REQUIRED ACTION: Search the entries for the word "GUID" and return every line where it is found.

Stored data:
---+---
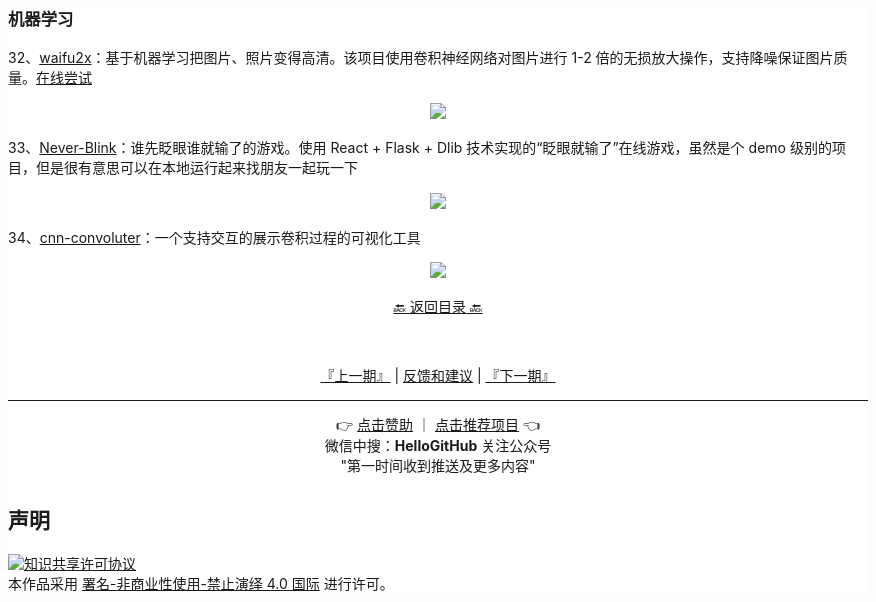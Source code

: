### 机器学习
32、[waifu2x](https://hellogithub.com/periodical/statistics/click/?target=https://github.com/nagadomi/waifu2x)：基于机器学习把图片、照片变得高清。该项目使用卷积神经网络对图片进行 1-2 倍的无损放大操作，支持降噪保证图片质量。[在线尝试](http://waifu2x.udp.jp/)

<p align="center"><img src='https://raw.githubusercontent.com/521xueweihan/img2/master/hellogithub/53/img/waifu2x.png' style="max-width:80%; max-height=80%;"></img></p>

33、[Never-Blink](https://hellogithub.com/periodical/statistics/click/?target=https://github.com/ByronHsu/Never-Blink)：谁先眨眼谁就输了的游戏。使用 React + Flask + Dlib 技术实现的“眨眼就输了”在线游戏，虽然是个 demo 级别的项目，但是很有意思可以在本地运行起来找朋友一起玩一下

<p align="center"><img src='https://raw.githubusercontent.com/521xueweihan/img2/master/hellogithub/53/img/Never-Blink.gif' style="max-width:80%; max-height=80%;"></img></p>

34、[cnn-convoluter](https://hellogithub.com/periodical/statistics/click/?target=https://github.com/pwwang/cnn-convoluter)：一个支持交互的展示卷积过程的可视化工具

<p align="center"><img src='https://raw.githubusercontent.com/521xueweihan/img2/master/hellogithub/53/img/cnn-convoluter.gif' style="max-width:80%; max-height=80%;"></img></p>

<p align="center"><a href="#目录">🔙 返回目录 🔙</a></p><br>



<p align="center">
    <a href="https://github.com/521xueweihan/HelloGitHub/blob/master/content/52/HelloGitHub52.md">『上一期』</a> | <a href='https://github.com/521xueweihan/HelloGitHub/issues/899'>反馈和建议</a> | <a href="https://github.com/521xueweihan/HelloGitHub/blob/master/content/54/HelloGitHub54.md">『下一期』</a>
</p>

---
<p align="center">
    👉 <a href='https://afdian.net/@HelloGitHub'>点击赞助</a> ｜ <a href='https://github.com/521xueweihan/HelloGitHub/issues/new'>点击推荐项目</a> 👈<br>
    微信中搜：<strong>HelloGitHub</strong> 关注公众号<br>
    "第一时间收到推送及更多内容"<br>

</p>


## 声明
<a rel="license" href="https://creativecommons.org/licenses/by-nc-nd/4.0/deed.zh"><img alt="知识共享许可协议" style="border-width: 0" src="https://licensebuttons.net/l/by-nc-nd/4.0/88x31.png"></a><br>本作品采用 <a rel="license" href="https://creativecommons.org/licenses/by-nc-nd/4.0/deed.zh">署名-非商业性使用-禁止演绎 4.0 国际</a> 进行许可。
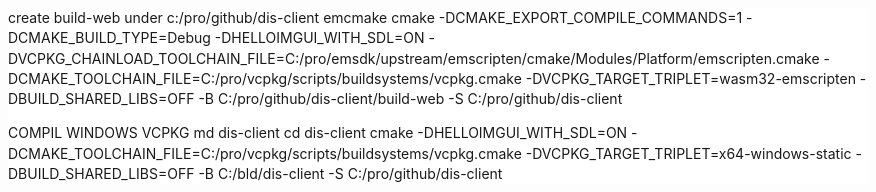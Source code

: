 create build-web under c:/pro/github/dis-client
emcmake cmake -DCMAKE_EXPORT_COMPILE_COMMANDS=1 -DCMAKE_BUILD_TYPE=Debug -DHELLOIMGUI_WITH_SDL=ON -DVCPKG_CHAINLOAD_TOOLCHAIN_FILE=C:/pro/emsdk/upstream/emscripten/cmake/Modules/Platform/emscripten.cmake -DCMAKE_TOOLCHAIN_FILE=C:/pro/vcpkg/scripts/buildsystems/vcpkg.cmake -DVCPKG_TARGET_TRIPLET=wasm32-emscripten -DBUILD_SHARED_LIBS=OFF -B C:/pro/github/dis-client/build-web -S C:/pro/github/dis-client



COMPIL WINDOWS VCPKG 
md dis-client
cd dis-client
cmake -DHELLOIMGUI_WITH_SDL=ON -DCMAKE_TOOLCHAIN_FILE=C:/pro/vcpkg/scripts/buildsystems/vcpkg.cmake -DVCPKG_TARGET_TRIPLET=x64-windows-static -DBUILD_SHARED_LIBS=OFF -B C:/bld/dis-client -S C:/pro/github/dis-client

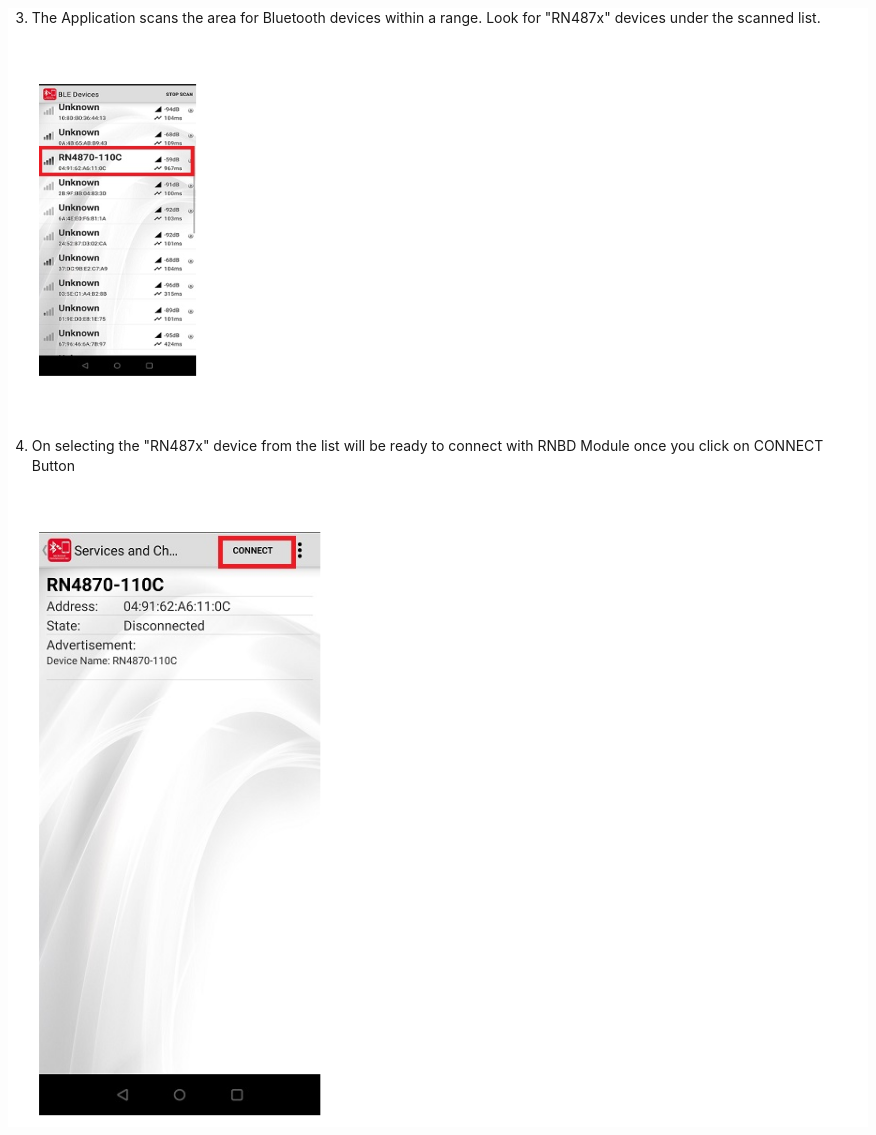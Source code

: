 3.  The Application scans the area for Bluetooth devices within a range. Look for "RN487x" devices under the scanned list.

    <br />

    ![](media/GUID-F9008121-7D40-4680-89B2-F595E314CB17-low.png)

    <br />

4.  On selecting the "RN487x" device from the list will be ready to connect with RNBD Module once you click on CONNECT Button

    <br />

    ![](media/GUID-EC0D19FF-B0F3-4D44-BD3F-D99B9FEFC62D-low.png)
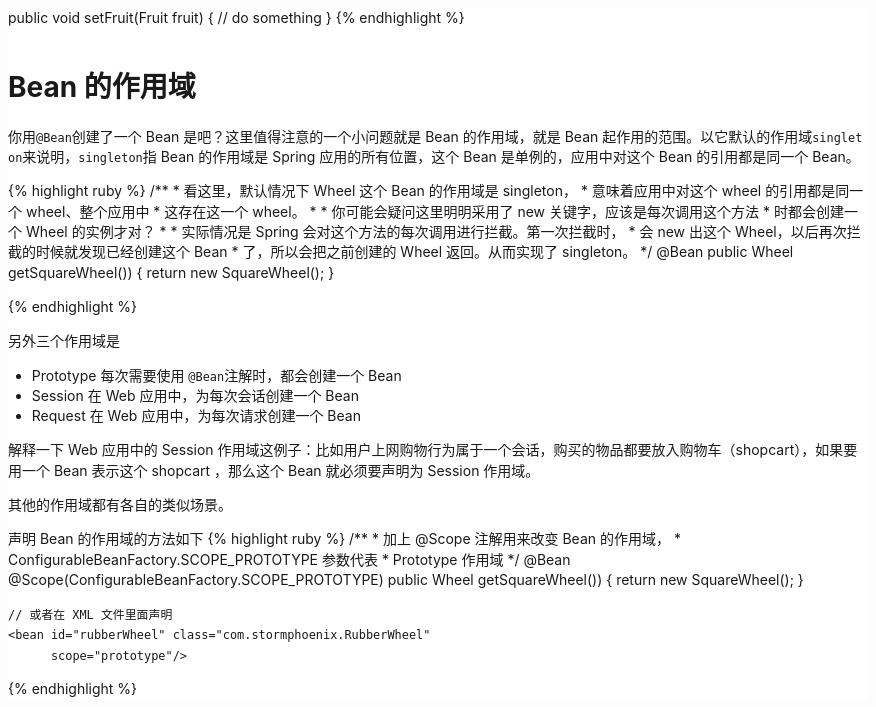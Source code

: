 public void setFruit(Fruit fruit) {
	// do something
}
{% endhighlight %}

Bean 的作用域
==
你用`@Bean`创建了一个 Bean 是吧？这里值得注意的一个小问题就是 Bean 的作用域，就是 Bean 起作用的范围。以它默认的作用域`singleton`来说明，`singleton`指 Bean 的作用域是 Spring 应用的所有位置，这个 Bean 是单例的，应用中对这个 Bean 的引用都是同一个 Bean。

{% highlight ruby %}
    /**
    * 看这里，默认情况下 Wheel 这个 Bean 的作用域是 singleton，
    * 意味着应用中对这个 wheel 的引用都是同一个 wheel、整个应用中
    * 这存在这一个 wheel。
    *
    * 你可能会疑问这里明明采用了 new 关键字，应该是每次调用这个方法
    * 时都会创建一个 Wheel 的实例才对？
    *
    * 实际情况是 Spring 会对这个方法的每次调用进行拦截。第一次拦截时，
    * 会 new 出这个 Wheel，以后再次拦截的时候就发现已经创建这个 Bean
    * 了，所以会把之前创建的 Wheel 返回。从而实现了 singleton。
    */
    @Bean
    public Wheel getSquareWheel()) {
        return new SquareWheel();
    }

{% endhighlight %}

另外三个作用域是

* Prototype 每次需要使用 `@Bean`注解时，都会创建一个 Bean
* Session 在 Web 应用中，为每次会话创建一个 Bean
* Request 在 Web 应用中，为每次请求创建一个 Bean

解释一下 Web 应用中的 Session 作用域这例子：比如用户上网购物行为属于一个会话，购买的物品都要放入购物车（shopcart），如果要用一个 Bean 表示这个 shopcart ，那么这个 Bean 就必须要声明为 Session 作用域。

其他的作用域都有各自的类似场景。

声明 Bean 的作用域的方法如下
{% highlight ruby %}
    /**
    * 加上 @Scope 注解用来改变 Bean 的作用域，
    * ConfigurableBeanFactory.SCOPE_PROTOTYPE 参数代表
    * Prototype 作用域
    */
    @Bean
    @Scope(ConfigurableBeanFactory.SCOPE_PROTOTYPE)
    public Wheel getSquareWheel()) {
        return new SquareWheel();
    }

    // 或者在 XML 文件里面声明
    <bean id="rubberWheel" class="com.stormphoenix.RubberWheel"
          scope="prototype"/>
{% endhighlight %}
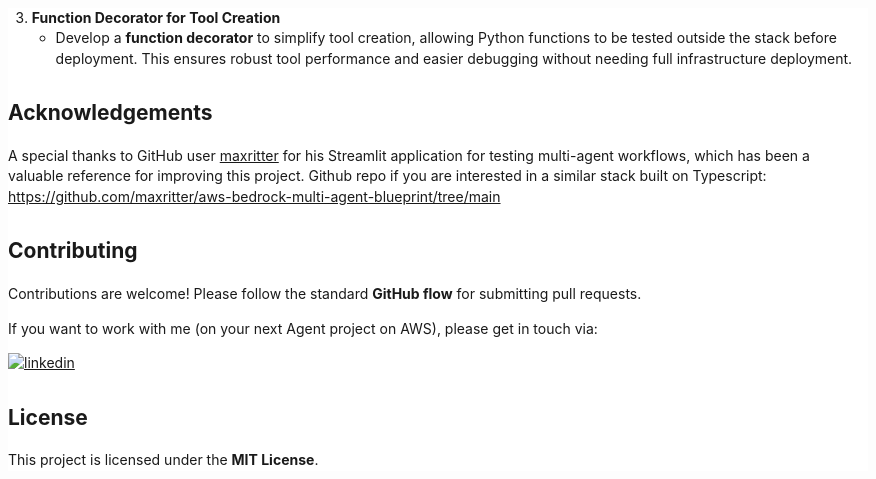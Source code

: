 3. **Function Decorator for Tool Creation**
    - Develop a **function decorator** to simplify tool creation, allowing Python functions to be tested outside the
      stack before deployment. This ensures robust tool performance and easier debugging without needing full
      infrastructure deployment.

## Acknowledgements

A special thanks to GitHub user [maxritter](https://github.com/maxritter) for his Streamlit application for testing
multi-agent workflows, which has been a valuable reference for improving this project.
Github repo if you are interested in a similar stack built on
Typescript:  https://github.com/maxritter/aws-bedrock-multi-agent-blueprint/tree/main

## Contributing

Contributions are welcome! Please follow the standard **GitHub flow** for submitting pull requests.

If you want to work with me (on your next Agent project on AWS), please get in touch via:

[![linkedin](https://img.shields.io/badge/LinkedIn-0077B5?style=for-the-badge&logo=linkedin&logoColor=white)](https://www.linkedin.com/in/amineaitelharraj/)


## License

This project is licensed under the **MIT License**.

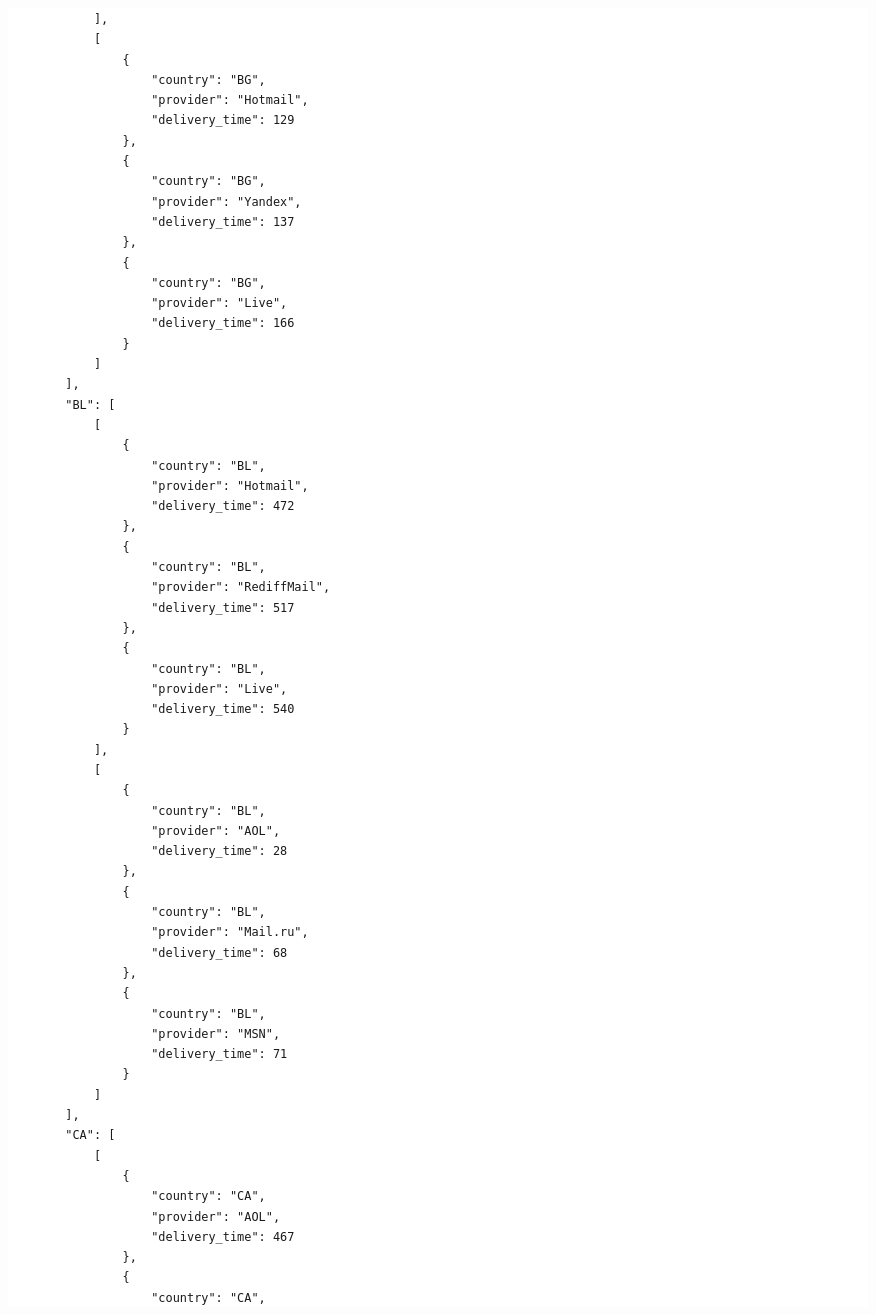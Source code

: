                 ],
                [
                    {
                        "country": "BG",
                        "provider": "Hotmail",
                        "delivery_time": 129
                    },
                    {
                        "country": "BG",
                        "provider": "Yandex",
                        "delivery_time": 137
                    },
                    {
                        "country": "BG",
                        "provider": "Live",
                        "delivery_time": 166
                    }
                ]
            ],
            "BL": [
                [
                    {
                        "country": "BL",
                        "provider": "Hotmail",
                        "delivery_time": 472
                    },
                    {
                        "country": "BL",
                        "provider": "RediffMail",
                        "delivery_time": 517
                    },
                    {
                        "country": "BL",
                        "provider": "Live",
                        "delivery_time": 540
                    }
                ],
                [
                    {
                        "country": "BL",
                        "provider": "AOL",
                        "delivery_time": 28
                    },
                    {
                        "country": "BL",
                        "provider": "Mail.ru",
                        "delivery_time": 68
                    },
                    {
                        "country": "BL",
                        "provider": "MSN",
                        "delivery_time": 71
                    }
                ]
            ],
            "CA": [
                [
                    {
                        "country": "CA",
                        "provider": "AOL",
                        "delivery_time": 467
                    },
                    {
                        "country": "CA",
---+---
FINISHED TASK:
    ![](media/GUID-F9008121-7D40-4680-89B2-F595E314CB17-low.png)
    ![](media/GUID-EC0D19FF-B0F3-4D44-BD3F-D99B9FEFC62D-low.png)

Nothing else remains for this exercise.